Bagborough House is a Grade II* listed building in the Somerset local planning authority area, England. First listed on 4 May 1984. Country house. 1 related planning application.
Bagborough House
- WRENN ID
- hushed-finial-sparrow
- Grade
- II*
- Local Planning Authority
- Somerset
- Country
- England
- Date first listed
- 4 May 1984
- Type
- Country house
- Source
- Historic England listing
Description
Bagborough House is a country house built around 1730, with enlargements made around 1820 and again around 1900. The exterior features rendered grooved ashlar and hipped slate roofs behind parapets, with rendered stacks. Originally, the entrance was on the five-bay south front but was reoriented to the east front in the 1820s, when three additional bays were likely added, extending it to four bays. There is a lower block that is more independently roofed, which contains a billiard room.

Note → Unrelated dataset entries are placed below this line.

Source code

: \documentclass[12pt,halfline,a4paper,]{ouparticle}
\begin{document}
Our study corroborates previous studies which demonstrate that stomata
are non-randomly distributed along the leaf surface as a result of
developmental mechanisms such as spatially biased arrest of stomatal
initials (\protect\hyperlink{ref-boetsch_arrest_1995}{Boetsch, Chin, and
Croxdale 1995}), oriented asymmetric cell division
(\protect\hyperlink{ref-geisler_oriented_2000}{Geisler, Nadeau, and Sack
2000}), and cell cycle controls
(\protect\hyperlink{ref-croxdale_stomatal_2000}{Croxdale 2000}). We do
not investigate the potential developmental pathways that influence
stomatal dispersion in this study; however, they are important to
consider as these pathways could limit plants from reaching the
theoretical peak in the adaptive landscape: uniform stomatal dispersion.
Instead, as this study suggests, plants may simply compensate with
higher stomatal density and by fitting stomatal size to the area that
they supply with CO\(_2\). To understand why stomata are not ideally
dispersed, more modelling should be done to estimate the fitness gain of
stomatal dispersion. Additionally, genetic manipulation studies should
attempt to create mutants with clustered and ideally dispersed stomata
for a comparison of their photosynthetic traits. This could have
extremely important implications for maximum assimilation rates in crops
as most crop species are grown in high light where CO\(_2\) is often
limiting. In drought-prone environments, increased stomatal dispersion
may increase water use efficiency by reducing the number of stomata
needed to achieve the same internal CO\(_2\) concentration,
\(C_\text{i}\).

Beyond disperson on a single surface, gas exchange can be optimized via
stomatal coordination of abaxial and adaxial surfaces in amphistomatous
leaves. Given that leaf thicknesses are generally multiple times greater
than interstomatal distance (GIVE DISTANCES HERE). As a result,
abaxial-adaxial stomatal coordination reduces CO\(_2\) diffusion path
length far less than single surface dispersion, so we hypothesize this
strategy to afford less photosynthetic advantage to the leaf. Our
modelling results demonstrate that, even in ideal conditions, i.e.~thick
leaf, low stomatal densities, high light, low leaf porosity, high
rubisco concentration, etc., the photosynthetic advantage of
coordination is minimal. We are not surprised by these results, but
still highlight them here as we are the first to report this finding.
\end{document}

The entrance front has a layout of five bays, one bay, two bays, and four bays, featuring 12-pane sash windows in moulded surrounds with pediments above the third left and third right windows on the first floor of the main block. The ground floor has the right two bays containing a three-light sash window with marginal glazing bars, set in a Ham stone ashlar surround that projects slightly forward and is supported by console brackets. A moulded dentil cornice below the parapet breaks into a pediment above the entrance bay, which continues on the left return. There is a moulded cornice on the lower block to the right.
The main entrance is located in the sixth bay from the left and features an Ionic porch with paired columns and a coat of arms in a square panel supported by an entablature. The double doors are partially glazed. The entrance to the billiard room block is in the inner bay to the left, featuring a pedimented doorcase with a 12-pane glazed door. The south front is distinguished by a five-bay Ionic colonnade of paired columns, with the centre bay breaking forward slightly.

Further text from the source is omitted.